Given the records that follow, return each one verbatim.

Items from a data source:
----------
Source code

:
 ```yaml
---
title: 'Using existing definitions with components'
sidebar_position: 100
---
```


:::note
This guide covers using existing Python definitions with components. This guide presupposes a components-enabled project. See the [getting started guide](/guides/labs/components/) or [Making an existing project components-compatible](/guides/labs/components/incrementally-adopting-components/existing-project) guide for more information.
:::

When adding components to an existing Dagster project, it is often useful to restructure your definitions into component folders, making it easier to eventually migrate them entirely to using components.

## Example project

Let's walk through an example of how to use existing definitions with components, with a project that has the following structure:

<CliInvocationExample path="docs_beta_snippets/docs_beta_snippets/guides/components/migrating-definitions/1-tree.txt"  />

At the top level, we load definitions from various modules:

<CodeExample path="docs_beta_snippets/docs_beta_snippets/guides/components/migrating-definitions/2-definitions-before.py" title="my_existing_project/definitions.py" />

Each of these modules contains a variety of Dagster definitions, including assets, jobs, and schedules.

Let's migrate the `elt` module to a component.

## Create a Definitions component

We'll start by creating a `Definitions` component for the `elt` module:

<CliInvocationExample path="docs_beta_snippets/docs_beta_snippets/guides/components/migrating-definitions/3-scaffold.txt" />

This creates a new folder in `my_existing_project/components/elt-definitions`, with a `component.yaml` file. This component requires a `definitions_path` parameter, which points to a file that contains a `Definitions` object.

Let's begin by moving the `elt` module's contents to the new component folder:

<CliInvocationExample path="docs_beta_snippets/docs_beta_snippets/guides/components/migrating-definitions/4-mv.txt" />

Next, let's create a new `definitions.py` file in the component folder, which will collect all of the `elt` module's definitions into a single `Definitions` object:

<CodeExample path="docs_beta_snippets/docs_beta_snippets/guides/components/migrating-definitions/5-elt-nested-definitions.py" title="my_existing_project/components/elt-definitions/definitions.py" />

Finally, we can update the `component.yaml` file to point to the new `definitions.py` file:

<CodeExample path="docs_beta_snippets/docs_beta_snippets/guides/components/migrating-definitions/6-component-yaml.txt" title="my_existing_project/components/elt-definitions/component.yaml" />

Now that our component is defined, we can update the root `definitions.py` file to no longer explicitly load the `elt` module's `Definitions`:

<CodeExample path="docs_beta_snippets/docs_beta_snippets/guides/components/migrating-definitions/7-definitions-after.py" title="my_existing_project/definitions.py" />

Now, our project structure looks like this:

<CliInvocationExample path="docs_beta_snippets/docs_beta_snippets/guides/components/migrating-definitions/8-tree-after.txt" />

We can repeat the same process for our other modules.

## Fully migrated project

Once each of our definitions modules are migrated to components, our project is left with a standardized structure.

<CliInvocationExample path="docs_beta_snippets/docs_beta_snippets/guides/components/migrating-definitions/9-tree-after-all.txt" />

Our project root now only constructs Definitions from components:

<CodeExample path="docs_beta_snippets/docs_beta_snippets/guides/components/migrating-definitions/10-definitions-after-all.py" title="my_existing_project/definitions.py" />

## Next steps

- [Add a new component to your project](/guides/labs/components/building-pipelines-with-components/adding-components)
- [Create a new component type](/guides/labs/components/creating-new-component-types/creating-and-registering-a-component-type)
----------
> [TASK SOLUTION]:
Source code

:
 ```yaml
---
title: 'Using existing definitions with components'
sidebar_position: 100
---
```


:::note
This guide covers using existing Python definitions with components. This guide presupposes a components-enabled project. See the [getting started guide](/guides/labs/components/) or [Making an existing project components-compatible](/guides/labs/components/incrementally-adopting-components/existing-project) guide for more information.
:::

When adding components to an existing Dagster project, it is often useful to restructure your definitions into component folders, making it easier to eventually migrate them entirely to using components.

## Example project

Let's walk through an example of how to use existing definitions with components, with a project that has the following structure:

<CliInvocationExample path="docs_beta_snippets/docs_beta_snippets/guides/components/migrating-definitions/1-tree.txt"  />

At the top level, we load definitions from various modules:

<CodeExample path="docs_beta_snippets/docs_beta_snippets/guides/components/migrating-definitions/2-definitions-before.py" title="my_existing_project/definitions.py" />

Each of these modules contains a variety of Dagster definitions, including assets, jobs, and schedules.

Let's migrate the `elt` module to a component.

## Create a Definitions component

We'll start by creating a `Definitions` component for the `elt` module:

<CliInvocationExample path="docs_beta_snippets/docs_beta_snippets/guides/components/migrating-definitions/3-scaffold.txt" />

This creates a new folder in `my_existing_project/components/elt-definitions`, with a `component.yaml` file. This component requires a `definitions_path` parameter, which points to a file that contains a `Definitions` object.

Let's begin by moving the `elt` module's contents to the new component folder:

<CliInvocationExample path="docs_beta_snippets/docs_beta_snippets/guides/components/migrating-definitions/4-mv.txt" />

Next, let's create a new `definitions.py` file in the component folder, which will collect all of the `elt` module's definitions into a single `Definitions` object:

<CodeExample path="docs_beta_snippets/docs_beta_snippets/guides/components/migrating-definitions/5-elt-nested-definitions.py" title="my_existing_project/components/elt-definitions/definitions.py" />

Finally, we can update the `component.yaml` file to point to the new `definitions.py` file:

<CodeExample path="docs_beta_snippets/docs_beta_snippets/guides/components/migrating-definitions/6-component-yaml.txt" title="my_existing_project/components/elt-definitions/component.yaml" />

Now that our component is defined, we can update the root `definitions.py` file to no longer explicitly load the `elt` module's `Definitions`:

<CodeExample path="docs_beta_snippets/docs_beta_snippets/guides/components/migrating-definitions/7-definitions-after.py" title="my_existing_project/definitions.py" />

Now, our project structure looks like this:

<CliInvocationExample path="docs_beta_snippets/docs_beta_snippets/guides/components/migrating-definitions/8-tree-after.txt" />

We can repeat the same process for our other modules.

## Fully migrated project

Once each of our definitions modules are migrated to components, our project is left with a standardized structure.

<CliInvocationExample path="docs_beta_snippets/docs_beta_snippets/guides/components/migrating-definitions/9-tree-after-all.txt" />

Our project root now only constructs Definitions from components:

<CodeExample path="docs_beta_snippets/docs_beta_snippets/guides/components/migrating-definitions/10-definitions-after-all.py" title="my_existing_project/definitions.py" />

## Next steps

- [Add a new component to your project](/guides/labs/components/building-pipelines-with-components/adding-components)
- [Create a new component type](/guides/labs/components/creating-new-component-types/creating-and-registering-a-component-type)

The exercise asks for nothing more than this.